Ce 9 novembre 2020, Carole L. est intriguée. Sa mère, Annie Quéméner, a laissé les clés de son appartement dans la boîte aux lettres de sa fille avec un mot : « Au cas où. » Après l’avoir appelée en vain sur son téléphone, la trentenaire parisienne est prise par l’inquiétude. Il s’est peut être passé quelque chose de grave. Avec Simon B., son compagnon, elle se rend sur place, place Pinel, dans le XIIIe arrondissement de Paris. La porte de l’appartement n’est pas fermée à clé. Il y a là la carte d’identité de sa mère, des papiers de la banque. Et puis son corps : Annie s’est suicidée à son domicile.

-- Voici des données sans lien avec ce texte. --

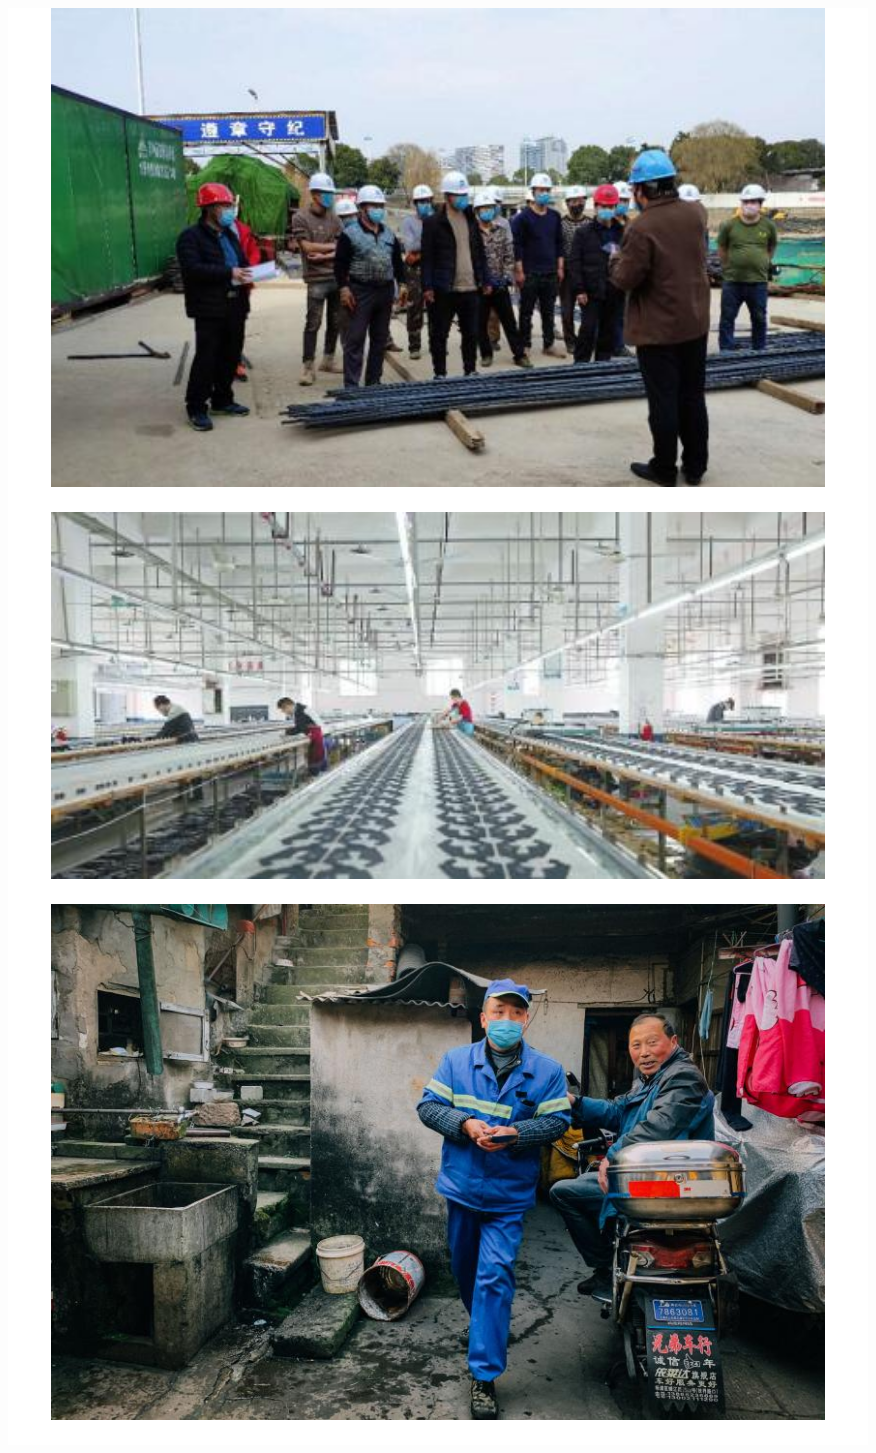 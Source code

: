 <div style="text-align:center"><img src="/images/202004/gongyequ-6.jpg" width="90%"></div><br>

<div style="text-align:center"><img src="/images/202004/gongyequ-7.jpg" width="90%"></div><br>

<div style="text-align:center"><img src="/images/202004/gongyequ-8.jpg" width="90%"></div><br>
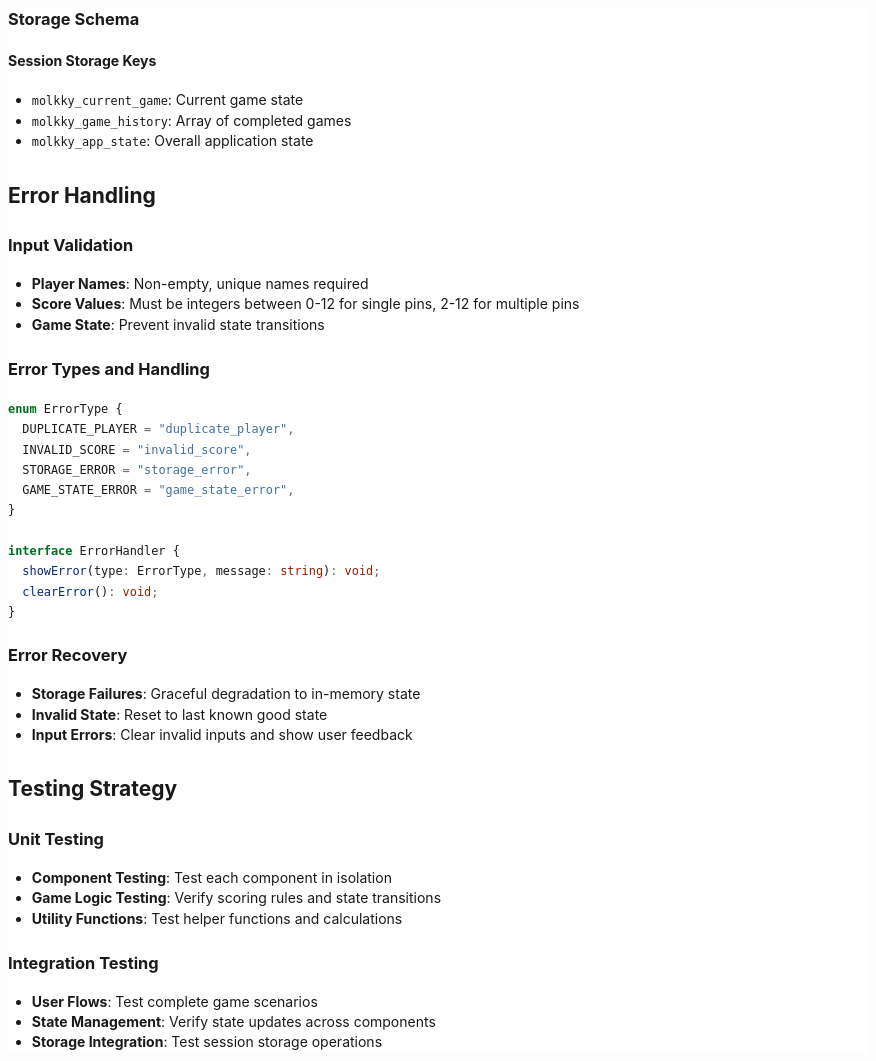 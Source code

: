 ### Storage Schema

#### Session Storage Keys

- `molkky_current_game`: Current game state
- `molkky_game_history`: Array of completed games
- `molkky_app_state`: Overall application state

## Error Handling

### Input Validation

- **Player Names**: Non-empty, unique names required
- **Score Values**: Must be integers between 0-12 for single pins, 2-12 for multiple pins
- **Game State**: Prevent invalid state transitions

### Error Types and Handling

```typescript
enum ErrorType {
  DUPLICATE_PLAYER = "duplicate_player",
  INVALID_SCORE = "invalid_score",
  STORAGE_ERROR = "storage_error",
  GAME_STATE_ERROR = "game_state_error",
}

interface ErrorHandler {
  showError(type: ErrorType, message: string): void;
  clearError(): void;
}
```

### Error Recovery

- **Storage Failures**: Graceful degradation to in-memory state
- **Invalid State**: Reset to last known good state
- **Input Errors**: Clear invalid inputs and show user feedback

## Testing Strategy

### Unit Testing

- **Component Testing**: Test each component in isolation
- **Game Logic Testing**: Verify scoring rules and state transitions
- **Utility Functions**: Test helper functions and calculations

### Integration Testing

- **User Flows**: Test complete game scenarios
- **State Management**: Verify state updates across components
- **Storage Integration**: Test session storage operations
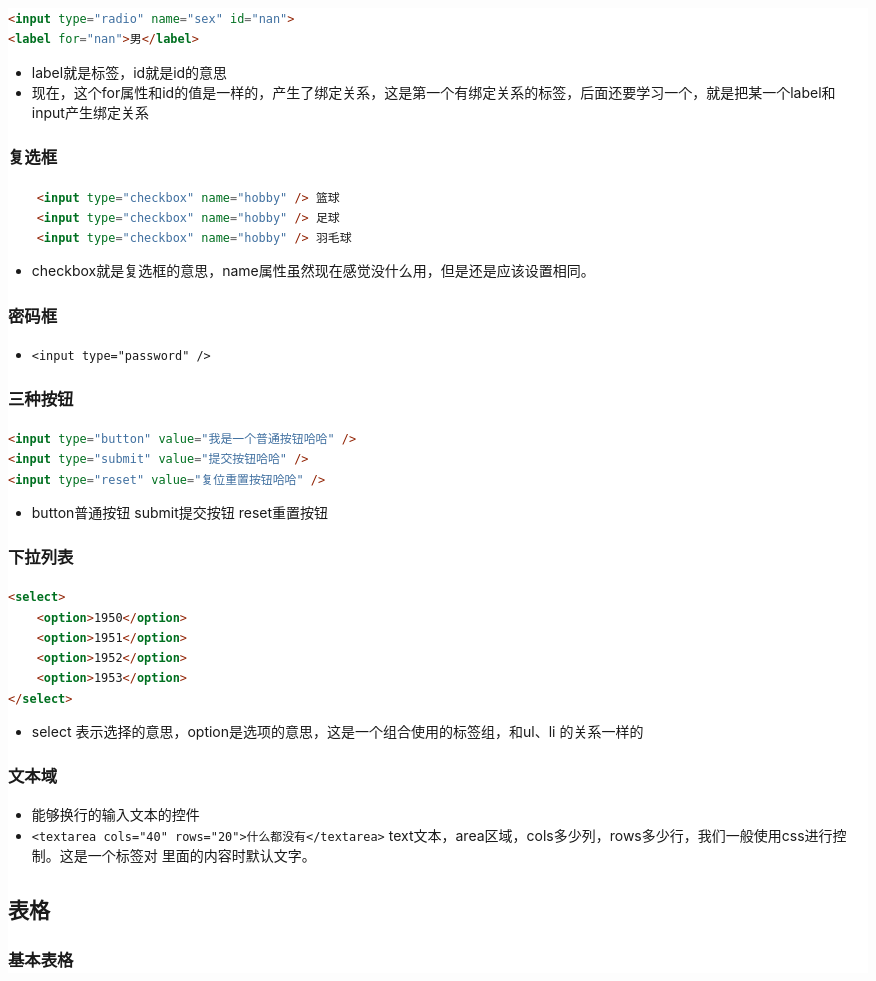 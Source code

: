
 ```html
<input type="radio" name="sex" id="nan">
<label for="nan">男</label>
```

* label就是标签，id就是id的意思
* 现在，这个for属性和id的值是一样的，产生了绑定关系，这是第一个有绑定关系的标签，后面还要学习一个，就是把某一个label和input产生绑定关系

### 复选框

```html
	<input type="checkbox" name="hobby" /> 篮球
	<input type="checkbox" name="hobby" /> 足球
	<input type="checkbox" name="hobby" /> 羽毛球

```

* checkbox就是复选框的意思，name属性虽然现在感觉没什么用，但是还是应该设置相同。

### 密码框

* `<input type="password" />`

### 三种按钮

```html
<input type="button" value="我是一个普通按钮哈哈" />
<input type="submit" value="提交按钮哈哈" />
<input type="reset" value="复位重置按钮哈哈" />
```

* button普通按钮    submit提交按钮   reset重置按钮

### 下拉列表

```html
<select>
    <option>1950</option>
    <option>1951</option>
    <option>1952</option>
    <option>1953</option>
</select>
```

* select 表示选择的意思，option是选项的意思，这是一个组合使用的标签组，和ul、li 的关系一样的

### 文本域

* 能够换行的输入文本的控件
* `<textarea cols="40" rows="20">什么都没有</textarea>`  text文本，area区域，cols多少列，rows多少行，我们一般使用css进行控制。这是一个标签对  里面的内容时默认文字。

## 表格

### 基本表格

Si l’on vous parle de ce drame dans cette série, c’est parce qu’il illustre les ravages provoqués par les escrocs qui œuvrent via le téléphone (lire l’épisode 2, « Allôteurs : comment ils nous font mordre à l’hameçon »). « Ils ont touché le cœur de notre famille, ils ont réussi à couper notre mère de nous », résume Carole. « Ils », ce ne sont pas nos habituels « allôteurs » qui se font passer pour des conseillers bancaires, mais, comme vous allez le voir, leur mode opératoire est assez proche. Leur méthode est bien rodée, c’est une variante de l’arnaque dite « au faux président », cette escroquerie basée sur l’« ingénierie sociale » qui vise à faire opérer à des tiers des virements frauduleux en usurpant l’identité du dirigeant d’une entreprise.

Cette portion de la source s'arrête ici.